If the baby is diagnosed with PKU a diet treatment needs to be followed. It would be important to limit the amount of protein you intake that contains phenylalanine. A PKU diet would be followed by low-protein foods and taking special vitamins and minerals. It is important for pregnant women to follow the PKU diet to maintain average levels of phenylalanine (National Health Genome Research Institute, Aug.21, 2014). When following this diet, it is important to intake fruits, cereals, or items with low or no phenylalanine and avoid high-protein foods like fish, eggs and dairy (Medicine Plus, Feb.4, 2014).

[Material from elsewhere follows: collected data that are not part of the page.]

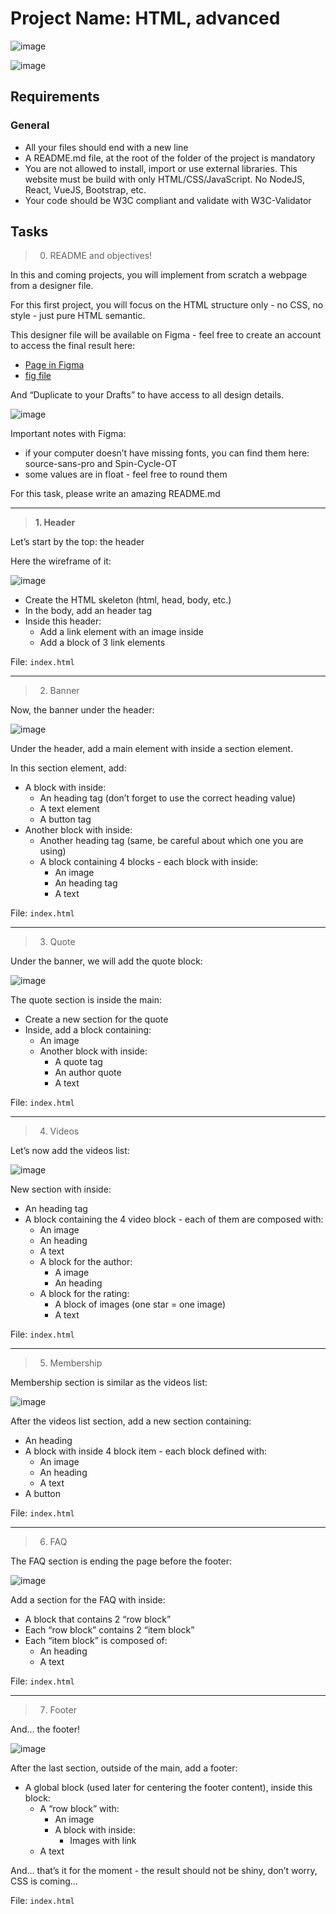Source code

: # Project Name: HTML, advanced

![image](images-readme/1.jpg)

![image](images-readme/2.jpg)

## Requirements

### General

* All your files should end with a new line
* A README.md file, at the root of the folder of the project is mandatory
* You are not allowed to install, import or use external libraries. This website must be build with only HTML/CSS/JavaScript. No NodeJS, React, VueJS, Bootstrap, etc.
* Your code should be W3C compliant and validate with W3C-Validator

## Tasks

> 0. README and objectives!

In this and coming projects, you will implement from scratch a webpage from a designer file.

For this first project, you will focus on the HTML structure only - no CSS, no style - just pure HTML semantic.

This designer file will be available on Figma - feel free to create an account to access the final result here:

* [Page in Figma](https://intranet.hbtn.io/rltoken/lhaBvvfXnyGKs9bRxokWtQ)
* [fig file](https://intranet.hbtn.io/rltoken/BOC4LSHhGgn-RudlXjuUKg)

And “Duplicate to your Drafts” to have access to all design details.

![image](images-readme/3.png)

Important notes with Figma:

* if your computer doesn’t have missing fonts, you can find them here: source-sans-pro and Spin-Cycle-OT
* some values are in float - feel free to round them

For this task, please write an amazing README.md

---

> **1. Header**

Let’s start by the top: the header

Here the wireframe of it:

![image](images-readme/4.jpg)

* Create the HTML skeleton (html, head, body, etc.)
* In the body, add an header tag
* Inside this header:
    * Add a link element with an image inside
    * Add a block of 3 link elements

File: `index.html`

---

> 2. Banner

Now, the banner under the header:

![image](images-readme/5.jpg)

Under the header, add a main element with inside a section element.

In this section element, add:

* A block with inside:
    * An heading tag (don’t forget to use the correct heading value)
    * A text element
    * A button tag
* Another block with inside:
    * Another heading tag (same, be careful about which one you are using)
    * A block containing 4 blocks - each block with inside:
        * An image
        * An heading tag
        * A text

File: `index.html`

---

> 3. Quote

Under the banner, we will add the quote block:

![image](images-readme/6.jpg)

The quote section is inside the main:

* Create a new section for the quote
* Inside, add a block containing:
    * An image
    * Another block with inside:
        * A quote tag
        * An author quote
        * A text

File: `index.html`

---

> 4. Videos

Let’s now add the videos list:

![image](images-readme/7.jpg)

New section with inside:

* An heading tag
* A block containing the 4 video block - each of them are composed with:
    * An image
    * An heading
    * A text
    * A block for the author:
        * A image
        * An heading
    * A block for the rating:
        * A block of images (one star = one image)
        * A text

File: `index.html`

---

> 5. Membership

Membership section is similar as the videos list:

![image](images-readme/8.jpg)

After the videos list section, add a new section containing:

* An heading
* A block with inside 4 block item - each block defined with:
    * An image
    * An heading
    * A text
* A button

File: `index.html`

---

> 6. FAQ

The FAQ section is ending the page before the footer:

![image](images-readme/9.jpg)

Add a section for the FAQ with inside:

* A block that contains 2 “row block”
* Each “row block” contains 2 “item block”
* Each “item block” is composed of:
    * An heading
    * A text

File: `index.html`

---

> 7. Footer

And… the footer!

![image](images-readme/10.jpg)

After the last section, outside of the main, add a footer:

* A global block (used later for centering the footer content), inside this block:
    * A “row block” with:
        * An image
        * A block with inside:
            * Images with link
    * A text

And… that’s it for the moment - the result should not be shiny, don’t worry, CSS is coming…

File: `index.html`
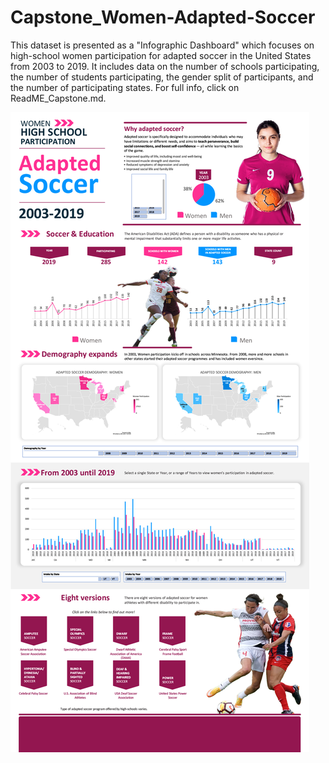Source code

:# Capstone_Women-Adapted-Soccer
This dataset is presented as a "Infographic Dashboard" which focuses on high-school women participation for adapted soccer in the United States from 2003 to 2019. It includes data on the number of schools participating, the number of students participating, the gender split of participants, and the number of participating states. For full info, click on ReadME_Capstone.md.

![Capstone_Screenshot_3000](Capstone_Screenshot_3000.jpg)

Discovery/Current Research

PKU was discovered in 1934 by Dr. Ivar Asbjorn. The story was about a mother who gave birth to two kids who later showed symptoms of mental retardation and reached out for help. Doctors weren’t familiar with the disease so the mother was neglected several times. Until she found someone who was willing to help. Dr. Asbjorn ran a urine test and as a result it showed no protein or glucose. Since then in 1934 it was discovered that an amino acid was not produced by the body which can cause mental retardation. Or in other words “On excretion of phenylpyruvic acid in the urine as an anomaly in metabolism in connection with mental retardation”, said by Dr. Asbjorn (Messner, May 16, 2012). “National PKU Alliance” is an organization that is located around the united states, doing current research and advocating for patients with phenylketonuria. Their current research involves finding a cure for PKU and working together to improve the lives of current patients (National PKU Alliance, n.d.).

Support and Promotion

An organization that is trying to advocate and stand up for PKU in the united states is “National PKU Alliance” or NPKUA. “The NPKUA mission is to improve the lives of individuals with PKU and pursue a cure”. This organization is a vital voice for people with phenylketonuria around the community. Their main goal is to research, support, educate, and advocate. This organization was formed in 2008 with the help of parents, grandparents, and individuals across the country. The nearest clinic in or place to help treat someone with PKU is located in “KU wichita pediatrics” (National PKU Alliance, n.d.). People around the the country are supporters of PKU but Brianna Bliss is a great role model advocating for phenylketonuria. She is a 17 years old from Norman OK, named as Oklahoma’s 2006 “Champion child” for the child’s medical network. Once she had a meeting with president Bush and took part in a national telethon in Orlando, Florida. She has visited many groups, businesses, and also PKU support groups of “what it is like to grow up with PKU” (National PKU News, n.d.).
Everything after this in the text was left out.